Load previously saved compilation cache for the current model environment.

Returns:

  • OperationStatus.SUCCESS → Cache successfully loaded
  • OperationStatus.SKIPPED → Cache already exists locally
  • OperationStatus.ERROR → General errors (b10fs unavailable, validation failed)
  • OperationStatus.DOES_NOT_EXIST → No cache file found for this environment

save_compile_cache() -> OperationStatus

Save the current model's torch compilation cache for future deployments.

Returns:

  • OperationStatus.SUCCESS → Cache successfully saved
  • OperationStatus.SKIPPED → Cache already exists in shared directory
  • OperationStatus.ERROR → General errors (insufficient space, validation failed)

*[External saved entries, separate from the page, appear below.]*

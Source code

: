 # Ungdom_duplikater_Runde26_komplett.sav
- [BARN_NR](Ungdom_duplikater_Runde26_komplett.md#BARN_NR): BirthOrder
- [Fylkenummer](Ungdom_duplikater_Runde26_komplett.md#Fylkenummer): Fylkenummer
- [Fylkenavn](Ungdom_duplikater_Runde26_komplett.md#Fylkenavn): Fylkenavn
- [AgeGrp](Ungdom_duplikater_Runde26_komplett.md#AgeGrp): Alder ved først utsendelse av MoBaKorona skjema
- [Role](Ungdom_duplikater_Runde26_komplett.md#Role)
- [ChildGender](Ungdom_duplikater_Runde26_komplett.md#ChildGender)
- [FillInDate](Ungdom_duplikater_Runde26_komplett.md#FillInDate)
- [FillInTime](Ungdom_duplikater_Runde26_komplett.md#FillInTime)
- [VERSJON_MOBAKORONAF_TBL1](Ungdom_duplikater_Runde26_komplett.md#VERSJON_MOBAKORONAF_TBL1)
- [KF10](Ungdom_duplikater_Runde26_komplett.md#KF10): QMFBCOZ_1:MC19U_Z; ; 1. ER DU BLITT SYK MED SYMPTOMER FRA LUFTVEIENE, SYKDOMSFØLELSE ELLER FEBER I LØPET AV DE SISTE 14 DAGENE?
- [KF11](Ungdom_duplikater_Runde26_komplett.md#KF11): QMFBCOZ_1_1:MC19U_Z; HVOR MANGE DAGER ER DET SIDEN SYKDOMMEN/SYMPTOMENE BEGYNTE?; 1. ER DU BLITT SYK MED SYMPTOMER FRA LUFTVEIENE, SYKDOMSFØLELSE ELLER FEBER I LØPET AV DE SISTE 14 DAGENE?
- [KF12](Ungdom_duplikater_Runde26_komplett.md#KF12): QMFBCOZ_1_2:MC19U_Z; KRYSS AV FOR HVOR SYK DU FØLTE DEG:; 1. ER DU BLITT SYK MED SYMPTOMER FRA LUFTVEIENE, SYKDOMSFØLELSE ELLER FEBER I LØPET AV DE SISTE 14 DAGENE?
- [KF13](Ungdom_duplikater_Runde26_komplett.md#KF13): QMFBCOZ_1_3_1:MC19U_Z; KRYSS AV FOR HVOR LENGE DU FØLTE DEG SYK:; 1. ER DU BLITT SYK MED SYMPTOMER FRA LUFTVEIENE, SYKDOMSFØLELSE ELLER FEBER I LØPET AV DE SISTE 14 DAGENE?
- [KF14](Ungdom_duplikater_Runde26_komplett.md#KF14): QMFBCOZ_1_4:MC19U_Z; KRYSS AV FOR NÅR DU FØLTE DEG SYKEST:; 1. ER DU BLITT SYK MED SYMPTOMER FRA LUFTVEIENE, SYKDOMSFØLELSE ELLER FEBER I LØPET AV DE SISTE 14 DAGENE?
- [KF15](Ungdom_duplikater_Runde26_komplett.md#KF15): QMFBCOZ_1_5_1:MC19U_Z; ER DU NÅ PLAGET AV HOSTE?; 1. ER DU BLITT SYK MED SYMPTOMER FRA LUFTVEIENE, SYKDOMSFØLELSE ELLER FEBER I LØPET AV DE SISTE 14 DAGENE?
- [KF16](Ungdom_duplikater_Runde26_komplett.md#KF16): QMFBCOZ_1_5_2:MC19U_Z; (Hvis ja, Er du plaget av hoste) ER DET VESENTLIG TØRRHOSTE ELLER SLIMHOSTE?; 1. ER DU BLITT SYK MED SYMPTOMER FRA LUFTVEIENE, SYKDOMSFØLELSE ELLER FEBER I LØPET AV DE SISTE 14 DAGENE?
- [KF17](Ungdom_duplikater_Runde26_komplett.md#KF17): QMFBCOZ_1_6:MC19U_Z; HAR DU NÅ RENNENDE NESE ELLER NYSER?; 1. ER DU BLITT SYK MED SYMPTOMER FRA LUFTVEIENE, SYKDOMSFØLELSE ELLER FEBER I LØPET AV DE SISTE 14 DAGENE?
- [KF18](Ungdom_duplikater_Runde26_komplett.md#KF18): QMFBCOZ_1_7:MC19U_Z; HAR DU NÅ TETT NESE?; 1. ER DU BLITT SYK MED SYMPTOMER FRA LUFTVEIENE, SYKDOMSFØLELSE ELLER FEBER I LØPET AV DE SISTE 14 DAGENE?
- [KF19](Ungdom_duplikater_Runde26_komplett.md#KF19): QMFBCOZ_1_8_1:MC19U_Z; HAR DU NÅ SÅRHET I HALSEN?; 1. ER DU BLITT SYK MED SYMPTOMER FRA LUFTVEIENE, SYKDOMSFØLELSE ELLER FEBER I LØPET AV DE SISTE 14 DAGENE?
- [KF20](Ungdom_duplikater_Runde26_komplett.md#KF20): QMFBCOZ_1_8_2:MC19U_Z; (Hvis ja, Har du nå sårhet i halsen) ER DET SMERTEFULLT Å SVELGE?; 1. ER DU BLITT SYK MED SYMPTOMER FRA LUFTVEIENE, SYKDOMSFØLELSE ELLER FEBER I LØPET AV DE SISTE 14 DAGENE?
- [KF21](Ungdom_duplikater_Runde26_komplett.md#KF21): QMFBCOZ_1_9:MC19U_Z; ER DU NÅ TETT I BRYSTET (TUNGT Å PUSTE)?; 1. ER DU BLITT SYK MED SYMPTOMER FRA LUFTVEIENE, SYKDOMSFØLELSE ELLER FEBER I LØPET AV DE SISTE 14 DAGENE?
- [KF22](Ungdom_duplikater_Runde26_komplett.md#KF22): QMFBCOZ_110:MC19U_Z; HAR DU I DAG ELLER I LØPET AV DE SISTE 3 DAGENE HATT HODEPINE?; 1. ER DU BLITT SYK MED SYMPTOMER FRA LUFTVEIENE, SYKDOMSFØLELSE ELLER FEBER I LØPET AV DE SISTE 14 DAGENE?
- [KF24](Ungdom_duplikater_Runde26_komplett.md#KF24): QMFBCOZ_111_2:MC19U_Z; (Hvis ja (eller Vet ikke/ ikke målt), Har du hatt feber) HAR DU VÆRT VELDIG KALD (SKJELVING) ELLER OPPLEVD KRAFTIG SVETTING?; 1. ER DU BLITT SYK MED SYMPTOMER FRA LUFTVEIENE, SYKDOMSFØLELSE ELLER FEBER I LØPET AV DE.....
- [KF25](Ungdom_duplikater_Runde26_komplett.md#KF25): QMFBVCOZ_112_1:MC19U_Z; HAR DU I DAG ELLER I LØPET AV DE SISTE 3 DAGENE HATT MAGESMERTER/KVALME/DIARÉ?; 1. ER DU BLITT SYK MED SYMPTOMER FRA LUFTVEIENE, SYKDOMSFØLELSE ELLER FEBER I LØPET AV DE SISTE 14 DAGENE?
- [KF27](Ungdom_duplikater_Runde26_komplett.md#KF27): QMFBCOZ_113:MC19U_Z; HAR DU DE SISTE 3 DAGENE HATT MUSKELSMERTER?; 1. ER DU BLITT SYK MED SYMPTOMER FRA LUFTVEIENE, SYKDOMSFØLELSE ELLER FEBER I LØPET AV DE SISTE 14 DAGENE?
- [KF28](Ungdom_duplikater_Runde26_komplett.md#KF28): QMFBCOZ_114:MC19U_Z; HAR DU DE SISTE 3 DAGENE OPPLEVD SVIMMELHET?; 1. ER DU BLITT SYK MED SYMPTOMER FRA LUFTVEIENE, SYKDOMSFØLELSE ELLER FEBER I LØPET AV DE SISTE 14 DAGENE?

save_vllm_compile_cache() -> None

Specialized function for vLLM deployments that:

  1. Attempts to load existing cache first
  2. Waits for vLLM server readiness
  3. Automatically saves cache after compilation

Utility Functions

clear_local_cache() -> bool

Clear the local PyTorch compilation cache directory.

Returns:

  • True → Cache cleared successfully or didn't exist
  • False → Failed to clear cache

get_cache_info() -> Dict[str, Any]

Get comprehensive information about current cache state.

Returns:

{
    "environment_key": str,           # Unique environment identifier
    "local_cache_exists": bool,       # Local torch cache status
    "b10fs_enabled": bool,           # B10FS availability
    "b10fs_cache_exists": bool,      # Remote cache status
    "local_cache_size_mb": float,    # Local cache size (if exists)
    "b10fs_cache_size_mb": float     # Remote cache size (if exists)
}

list_available_caches() -> Dict[str, Any]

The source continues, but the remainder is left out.